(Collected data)
+--

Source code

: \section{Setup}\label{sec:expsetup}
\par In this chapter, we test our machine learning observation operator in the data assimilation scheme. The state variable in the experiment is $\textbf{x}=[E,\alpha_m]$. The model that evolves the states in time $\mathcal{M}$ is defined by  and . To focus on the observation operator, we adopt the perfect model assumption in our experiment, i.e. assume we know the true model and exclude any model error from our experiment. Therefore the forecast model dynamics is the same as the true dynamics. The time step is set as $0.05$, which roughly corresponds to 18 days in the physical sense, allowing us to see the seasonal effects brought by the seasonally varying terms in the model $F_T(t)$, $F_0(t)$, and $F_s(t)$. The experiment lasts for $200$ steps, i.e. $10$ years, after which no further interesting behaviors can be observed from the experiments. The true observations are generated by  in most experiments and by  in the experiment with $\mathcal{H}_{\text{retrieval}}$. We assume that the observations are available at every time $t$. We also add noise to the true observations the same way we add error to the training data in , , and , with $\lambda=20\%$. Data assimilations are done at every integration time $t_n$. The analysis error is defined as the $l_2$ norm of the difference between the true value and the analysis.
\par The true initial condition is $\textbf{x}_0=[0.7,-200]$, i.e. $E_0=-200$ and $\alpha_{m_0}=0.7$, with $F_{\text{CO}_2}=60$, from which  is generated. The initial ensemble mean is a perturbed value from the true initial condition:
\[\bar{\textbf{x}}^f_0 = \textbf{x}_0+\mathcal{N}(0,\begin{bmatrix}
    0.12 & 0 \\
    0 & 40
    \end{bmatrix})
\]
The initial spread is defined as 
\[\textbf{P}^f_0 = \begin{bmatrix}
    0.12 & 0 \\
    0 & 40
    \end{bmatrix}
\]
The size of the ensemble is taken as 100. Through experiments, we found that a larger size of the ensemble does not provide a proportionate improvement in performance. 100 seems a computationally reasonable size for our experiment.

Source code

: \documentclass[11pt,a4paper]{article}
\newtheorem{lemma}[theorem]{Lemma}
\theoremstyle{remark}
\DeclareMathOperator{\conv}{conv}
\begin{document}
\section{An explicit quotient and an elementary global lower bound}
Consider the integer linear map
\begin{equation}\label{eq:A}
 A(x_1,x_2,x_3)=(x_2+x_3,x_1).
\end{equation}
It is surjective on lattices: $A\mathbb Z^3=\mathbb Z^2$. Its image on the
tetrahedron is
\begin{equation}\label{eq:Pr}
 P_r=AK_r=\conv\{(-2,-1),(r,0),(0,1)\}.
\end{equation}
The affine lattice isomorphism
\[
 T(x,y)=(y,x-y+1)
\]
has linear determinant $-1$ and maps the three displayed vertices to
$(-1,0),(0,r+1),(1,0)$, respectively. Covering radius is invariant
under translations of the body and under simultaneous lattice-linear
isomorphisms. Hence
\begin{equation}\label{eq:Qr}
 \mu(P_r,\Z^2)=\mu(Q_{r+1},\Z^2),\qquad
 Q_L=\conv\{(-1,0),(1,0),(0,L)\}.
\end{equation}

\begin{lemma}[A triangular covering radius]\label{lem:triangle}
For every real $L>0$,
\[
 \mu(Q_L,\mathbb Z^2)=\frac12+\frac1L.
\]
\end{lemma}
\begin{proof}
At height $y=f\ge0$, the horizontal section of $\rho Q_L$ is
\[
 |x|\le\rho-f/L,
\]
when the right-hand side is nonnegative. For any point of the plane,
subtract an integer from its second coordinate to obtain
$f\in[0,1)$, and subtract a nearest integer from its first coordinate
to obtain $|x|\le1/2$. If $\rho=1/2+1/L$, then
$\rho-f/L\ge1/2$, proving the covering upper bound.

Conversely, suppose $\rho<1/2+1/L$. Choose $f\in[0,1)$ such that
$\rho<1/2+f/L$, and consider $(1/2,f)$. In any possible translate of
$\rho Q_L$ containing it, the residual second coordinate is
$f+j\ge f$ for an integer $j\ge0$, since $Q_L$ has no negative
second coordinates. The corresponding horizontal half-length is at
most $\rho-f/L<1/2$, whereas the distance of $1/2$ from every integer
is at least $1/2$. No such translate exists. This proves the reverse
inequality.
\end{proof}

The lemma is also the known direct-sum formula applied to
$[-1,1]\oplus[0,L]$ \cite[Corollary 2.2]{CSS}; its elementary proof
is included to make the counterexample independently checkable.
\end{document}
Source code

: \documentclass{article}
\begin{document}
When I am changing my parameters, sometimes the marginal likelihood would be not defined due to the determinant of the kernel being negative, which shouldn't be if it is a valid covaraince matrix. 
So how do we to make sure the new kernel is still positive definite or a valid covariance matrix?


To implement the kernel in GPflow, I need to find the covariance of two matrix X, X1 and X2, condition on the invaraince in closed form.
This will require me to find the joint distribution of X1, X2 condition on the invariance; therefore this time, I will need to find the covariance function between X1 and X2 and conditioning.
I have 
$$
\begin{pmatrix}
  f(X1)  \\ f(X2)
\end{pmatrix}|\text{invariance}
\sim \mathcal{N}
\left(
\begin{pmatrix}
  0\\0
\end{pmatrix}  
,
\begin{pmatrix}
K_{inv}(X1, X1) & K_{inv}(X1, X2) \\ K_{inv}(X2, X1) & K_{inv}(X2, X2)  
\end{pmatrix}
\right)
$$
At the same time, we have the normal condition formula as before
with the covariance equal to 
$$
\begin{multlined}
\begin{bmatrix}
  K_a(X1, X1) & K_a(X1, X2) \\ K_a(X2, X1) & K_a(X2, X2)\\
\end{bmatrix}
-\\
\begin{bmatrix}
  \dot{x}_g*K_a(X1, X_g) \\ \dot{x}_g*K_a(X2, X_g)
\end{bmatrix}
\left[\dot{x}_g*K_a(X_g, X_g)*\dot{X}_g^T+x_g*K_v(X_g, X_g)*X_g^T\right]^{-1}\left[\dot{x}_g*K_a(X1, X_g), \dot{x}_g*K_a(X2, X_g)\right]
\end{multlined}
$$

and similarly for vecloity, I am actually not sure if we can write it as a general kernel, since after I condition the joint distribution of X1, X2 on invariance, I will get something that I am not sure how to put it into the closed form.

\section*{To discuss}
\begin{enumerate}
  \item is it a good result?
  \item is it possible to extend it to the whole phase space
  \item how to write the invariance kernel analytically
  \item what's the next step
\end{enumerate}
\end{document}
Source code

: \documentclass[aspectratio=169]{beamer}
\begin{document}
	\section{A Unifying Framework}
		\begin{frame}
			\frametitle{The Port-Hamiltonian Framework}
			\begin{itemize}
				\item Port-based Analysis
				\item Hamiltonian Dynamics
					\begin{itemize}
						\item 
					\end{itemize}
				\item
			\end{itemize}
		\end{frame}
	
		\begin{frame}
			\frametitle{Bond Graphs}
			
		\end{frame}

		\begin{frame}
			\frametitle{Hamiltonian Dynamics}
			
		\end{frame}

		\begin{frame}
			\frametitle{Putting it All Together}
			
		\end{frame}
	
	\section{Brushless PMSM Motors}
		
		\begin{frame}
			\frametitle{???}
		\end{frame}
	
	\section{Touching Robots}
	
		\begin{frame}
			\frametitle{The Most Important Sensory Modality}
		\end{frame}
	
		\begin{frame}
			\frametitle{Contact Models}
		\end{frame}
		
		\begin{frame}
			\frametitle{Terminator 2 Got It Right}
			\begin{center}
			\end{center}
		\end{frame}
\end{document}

+--

▸ **Try it**: Word for word, write out each entry shown above.

▸ **Answer area**:
Source code

: \section{Setup}\label{sec:expsetup}
\par In this chapter, we test our machine learning observation operator in the data assimilation scheme. The state variable in the experiment is $\textbf{x}=[E,\alpha_m]$. The model that evolves the states in time $\mathcal{M}$ is defined by  and . To focus on the observation operator, we adopt the perfect model assumption in our experiment, i.e. assume we know the true model and exclude any model error from our experiment. Therefore the forecast model dynamics is the same as the true dynamics. The time step is set as $0.05$, which roughly corresponds to 18 days in the physical sense, allowing us to see the seasonal effects brought by the seasonally varying terms in the model $F_T(t)$, $F_0(t)$, and $F_s(t)$. The experiment lasts for $200$ steps, i.e. $10$ years, after which no further interesting behaviors can be observed from the experiments. The true observations are generated by  in most experiments and by  in the experiment with $\mathcal{H}_{\text{retrieval}}$. We assume that the observations are available at every time $t$. We also add noise to the true observations the same way we add error to the training data in , , and , with $\lambda=20\%$. Data assimilations are done at every integration time $t_n$. The analysis error is defined as the $l_2$ norm of the difference between the true value and the analysis.
\par The true initial condition is $\textbf{x}_0=[0.7,-200]$, i.e. $E_0=-200$ and $\alpha_{m_0}=0.7$, with $F_{\text{CO}_2}=60$, from which  is generated. The initial ensemble mean is a perturbed value from the true initial condition:
\[\bar{\textbf{x}}^f_0 = \textbf{x}_0+\mathcal{N}(0,\begin{bmatrix}
    0.12 & 0 \\
    0 & 40
    \end{bmatrix})
\]
The initial spread is defined as 
\[\textbf{P}^f_0 = \begin{bmatrix}
    0.12 & 0 \\
    0 & 40
    \end{bmatrix}
\]
The size of the ensemble is taken as 100. Through experiments, we found that a larger size of the ensemble does not provide a proportionate improvement in performance. 100 seems a computationally reasonable size for our experiment.

Source code

: \documentclass[11pt,a4paper]{article}
\newtheorem{lemma}[theorem]{Lemma}
\theoremstyle{remark}
\DeclareMathOperator{\conv}{conv}
\begin{document}
\section{An explicit quotient and an elementary global lower bound}
Consider the integer linear map
\begin{equation}\label{eq:A}
 A(x_1,x_2,x_3)=(x_2+x_3,x_1).
\end{equation}
It is surjective on lattices: $A\mathbb Z^3=\mathbb Z^2$. Its image on the
tetrahedron is
\begin{equation}\label{eq:Pr}
 P_r=AK_r=\conv\{(-2,-1),(r,0),(0,1)\}.
\end{equation}
The affine lattice isomorphism
\[
 T(x,y)=(y,x-y+1)
\]
has linear determinant $-1$ and maps the three displayed vertices to
$(-1,0),(0,r+1),(1,0)$, respectively. Covering radius is invariant
under translations of the body and under simultaneous lattice-linear
isomorphisms. Hence
\begin{equation}\label{eq:Qr}
 \mu(P_r,\Z^2)=\mu(Q_{r+1},\Z^2),\qquad
 Q_L=\conv\{(-1,0),(1,0),(0,L)\}.
\end{equation}

\begin{lemma}[A triangular covering radius]\label{lem:triangle}
For every real $L>0$,
\[
 \mu(Q_L,\mathbb Z^2)=\frac12+\frac1L.
\]
\end{lemma}
\begin{proof}
At height $y=f\ge0$, the horizontal section of $\rho Q_L$ is
\[
 |x|\le\rho-f/L,
\]
when the right-hand side is nonnegative. For any point of the plane,
subtract an integer from its second coordinate to obtain
$f\in[0,1)$, and subtract a nearest integer from its first coordinate
to obtain $|x|\le1/2$. If $\rho=1/2+1/L$, then
$\rho-f/L\ge1/2$, proving the covering upper bound.

Conversely, suppose $\rho<1/2+1/L$. Choose $f\in[0,1)$ such that
$\rho<1/2+f/L$, and consider $(1/2,f)$. In any possible translate of
$\rho Q_L$ containing it, the residual second coordinate is
$f+j\ge f$ for an integer $j\ge0$, since $Q_L$ has no negative
second coordinates. The corresponding horizontal half-length is at
most $\rho-f/L<1/2$, whereas the distance of $1/2$ from every integer
is at least $1/2$. No such translate exists. This proves the reverse
inequality.
\end{proof}

The lemma is also the known direct-sum formula applied to
$[-1,1]\oplus[0,L]$ \cite[Corollary 2.2]{CSS}; its elementary proof
is included to make the counterexample independently checkable.
\end{document}
Source code

: \documentclass{article}
\begin{document}
When I am changing my parameters, sometimes the marginal likelihood would be not defined due to the determinant of the kernel being negative, which shouldn't be if it is a valid covaraince matrix. 
So how do we to make sure the new kernel is still positive definite or a valid covariance matrix?


To implement the kernel in GPflow, I need to find the covariance of two matrix X, X1 and X2, condition on the invaraince in closed form.
This will require me to find the joint distribution of X1, X2 condition on the invariance; therefore this time, I will need to find the covariance function between X1 and X2 and conditioning.
I have 
$$
\begin{pmatrix}
  f(X1)  \\ f(X2)
\end{pmatrix}|\text{invariance}
\sim \mathcal{N}
\left(
\begin{pmatrix}
  0\\0
\end{pmatrix}  
,
\begin{pmatrix}
K_{inv}(X1, X1) & K_{inv}(X1, X2) \\ K_{inv}(X2, X1) & K_{inv}(X2, X2)  
\end{pmatrix}
\right)
$$
At the same time, we have the normal condition formula as before
with the covariance equal to 
$$
\begin{multlined}
\begin{bmatrix}
  K_a(X1, X1) & K_a(X1, X2) \\ K_a(X2, X1) & K_a(X2, X2)\\
\end{bmatrix}
-\\
\begin{bmatrix}
  \dot{x}_g*K_a(X1, X_g) \\ \dot{x}_g*K_a(X2, X_g)
\end{bmatrix}
\left[\dot{x}_g*K_a(X_g, X_g)*\dot{X}_g^T+x_g*K_v(X_g, X_g)*X_g^T\right]^{-1}\left[\dot{x}_g*K_a(X1, X_g), \dot{x}_g*K_a(X2, X_g)\right]
\end{multlined}
$$

and similarly for vecloity, I am actually not sure if we can write it as a general kernel, since after I condition the joint distribution of X1, X2 on invariance, I will get something that I am not sure how to put it into the closed form.

\section*{To discuss}
\begin{enumerate}
  \item is it a good result?
  \item is it possible to extend it to the whole phase space
  \item how to write the invariance kernel analytically
  \item what's the next step
\end{enumerate}
\end{document}
Source code

: \documentclass[aspectratio=169]{beamer}
\begin{document}
	\section{A Unifying Framework}
		\begin{frame}
			\frametitle{The Port-Hamiltonian Framework}
			\begin{itemize}
				\item Port-based Analysis
				\item Hamiltonian Dynamics
					\begin{itemize}
						\item 
					\end{itemize}
				\item
			\end{itemize}
		\end{frame}
	
		\begin{frame}
			\frametitle{Bond Graphs}
			
		\end{frame}

		\begin{frame}
			\frametitle{Hamiltonian Dynamics}
			
		\end{frame}

		\begin{frame}
			\frametitle{Putting it All Together}
			
		\end{frame}
	
	\section{Brushless PMSM Motors}
		
		\begin{frame}
			\frametitle{???}
		\end{frame}
	
	\section{Touching Robots}
	
		\begin{frame}
			\frametitle{The Most Important Sensory Modality}
		\end{frame}
	
		\begin{frame}
			\frametitle{Contact Models}
		\end{frame}
		
		\begin{frame}
			\frametitle{Terminator 2 Got It Right}
			\begin{center}
			\end{center}
		\end{frame}
\end{document}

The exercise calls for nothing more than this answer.